Listya langsung tercengang saat melihat identitas Adam Rich, Apa data itu real? Astaga, baru melihat kontak pria yang fotonya berada di paling atas saja sudah membuat Listya malas. Ini pasti pembohongan publik!
Tanpa berminat melihat kontak lainnya, Listya langsung menyimpan foto-foto itu tepat di meja Mia. "Gue nggak butuh!"
"Lis … simpan dulu, gih. Barangkali pas di rumah lo berubah pikiran."
"No!" tolak Listya.
"Udah jangan gengsi." Mia kemudian bangkit dari kursinya. "Gue simpan di tas lo, ya," lanjutnya sambil memasukkan foto-foto itu ke tas Listya.

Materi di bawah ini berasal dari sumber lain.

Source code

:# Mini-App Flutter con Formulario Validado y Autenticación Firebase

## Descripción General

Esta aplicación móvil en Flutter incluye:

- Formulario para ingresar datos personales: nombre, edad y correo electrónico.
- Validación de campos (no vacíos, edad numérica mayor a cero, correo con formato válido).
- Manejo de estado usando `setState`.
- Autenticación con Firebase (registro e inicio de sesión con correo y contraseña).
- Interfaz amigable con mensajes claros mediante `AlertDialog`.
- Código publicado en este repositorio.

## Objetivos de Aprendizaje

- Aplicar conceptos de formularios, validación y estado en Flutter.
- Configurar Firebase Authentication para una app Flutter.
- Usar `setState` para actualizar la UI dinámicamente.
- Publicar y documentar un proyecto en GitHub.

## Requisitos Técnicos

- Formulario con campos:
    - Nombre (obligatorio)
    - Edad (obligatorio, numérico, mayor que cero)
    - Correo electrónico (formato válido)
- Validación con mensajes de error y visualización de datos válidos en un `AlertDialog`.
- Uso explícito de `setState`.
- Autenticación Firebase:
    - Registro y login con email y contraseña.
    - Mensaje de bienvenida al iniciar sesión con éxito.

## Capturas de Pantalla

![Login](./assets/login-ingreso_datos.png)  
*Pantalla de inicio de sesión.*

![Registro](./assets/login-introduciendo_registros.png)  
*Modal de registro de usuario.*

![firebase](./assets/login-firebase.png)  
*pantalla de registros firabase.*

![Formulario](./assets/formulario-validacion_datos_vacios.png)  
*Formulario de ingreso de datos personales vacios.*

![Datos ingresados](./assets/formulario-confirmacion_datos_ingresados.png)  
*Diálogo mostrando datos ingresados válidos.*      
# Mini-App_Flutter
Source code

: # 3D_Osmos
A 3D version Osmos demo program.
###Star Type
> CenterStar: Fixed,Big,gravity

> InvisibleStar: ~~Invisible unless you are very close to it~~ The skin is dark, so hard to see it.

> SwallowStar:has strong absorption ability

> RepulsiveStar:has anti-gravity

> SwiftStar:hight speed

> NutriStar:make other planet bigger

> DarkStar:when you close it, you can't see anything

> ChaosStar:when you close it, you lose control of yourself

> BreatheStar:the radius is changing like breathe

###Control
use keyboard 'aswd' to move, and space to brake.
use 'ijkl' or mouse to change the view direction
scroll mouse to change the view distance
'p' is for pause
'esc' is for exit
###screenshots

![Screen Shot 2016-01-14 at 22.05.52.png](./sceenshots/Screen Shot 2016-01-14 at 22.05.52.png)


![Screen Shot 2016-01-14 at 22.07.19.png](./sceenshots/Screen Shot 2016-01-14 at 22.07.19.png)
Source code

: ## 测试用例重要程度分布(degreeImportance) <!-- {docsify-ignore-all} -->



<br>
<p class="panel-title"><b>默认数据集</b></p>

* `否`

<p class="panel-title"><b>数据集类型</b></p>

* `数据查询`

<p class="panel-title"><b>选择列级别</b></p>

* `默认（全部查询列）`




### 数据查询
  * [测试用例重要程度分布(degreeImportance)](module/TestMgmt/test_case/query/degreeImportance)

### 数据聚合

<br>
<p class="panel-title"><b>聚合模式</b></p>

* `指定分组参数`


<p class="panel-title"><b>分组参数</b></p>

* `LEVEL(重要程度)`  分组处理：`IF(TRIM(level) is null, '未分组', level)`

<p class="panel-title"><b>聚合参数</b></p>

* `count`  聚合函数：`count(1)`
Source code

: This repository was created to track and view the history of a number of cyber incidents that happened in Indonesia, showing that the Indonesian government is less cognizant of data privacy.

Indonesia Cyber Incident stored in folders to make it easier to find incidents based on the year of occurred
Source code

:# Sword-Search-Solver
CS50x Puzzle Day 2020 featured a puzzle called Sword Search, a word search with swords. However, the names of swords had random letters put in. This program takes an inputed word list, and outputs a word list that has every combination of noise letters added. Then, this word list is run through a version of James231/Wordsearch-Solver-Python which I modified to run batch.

Tentu Listya tidak bisa menolak karena tasnya sudah diambil dan kini ada pada genggaman Mia.
"Sekarang nggak apa-apa abaikan aja fotonya, nanti sampai rumah kalau berubah pikiran baru buka. Oke?" Mia pun meletakkan kembali tas itu di meja Listya.
"Bodo amat lo nyimpen foto-foto itu di tas gue, Miong. Enggak bakal gue buka dan lihat. Enggak penting!"
"Oh ya?" tanya Mia dengan nada meledek.
"Aduh … Mia sama Neng pagi-pagi udah berisik aja, sih. Saya jadi nggak bisa konsen nih," gerutu Anggun dengan layar monitor yang sudah menyala. Listya dan Mia terlalu sibuk membahas foto-foto teman Novan sehingga tidak sadar sudah ada karyawan lain yang datang.
"Lo sih ngeyel aja. Mbak Anggun jadi ngomel, kan?" bisik Listya pada Mia.
"Gue rasa lo yang ngomongnya ngotot, Lis. Dari tadi gue kalem aja. Lagian kenapa Mbak Anggun tiba-tiba udah datang aja, ya?"
"Mana gue tahu," balas Listya yang sekaligus mengakhiri pembicaraan mereka.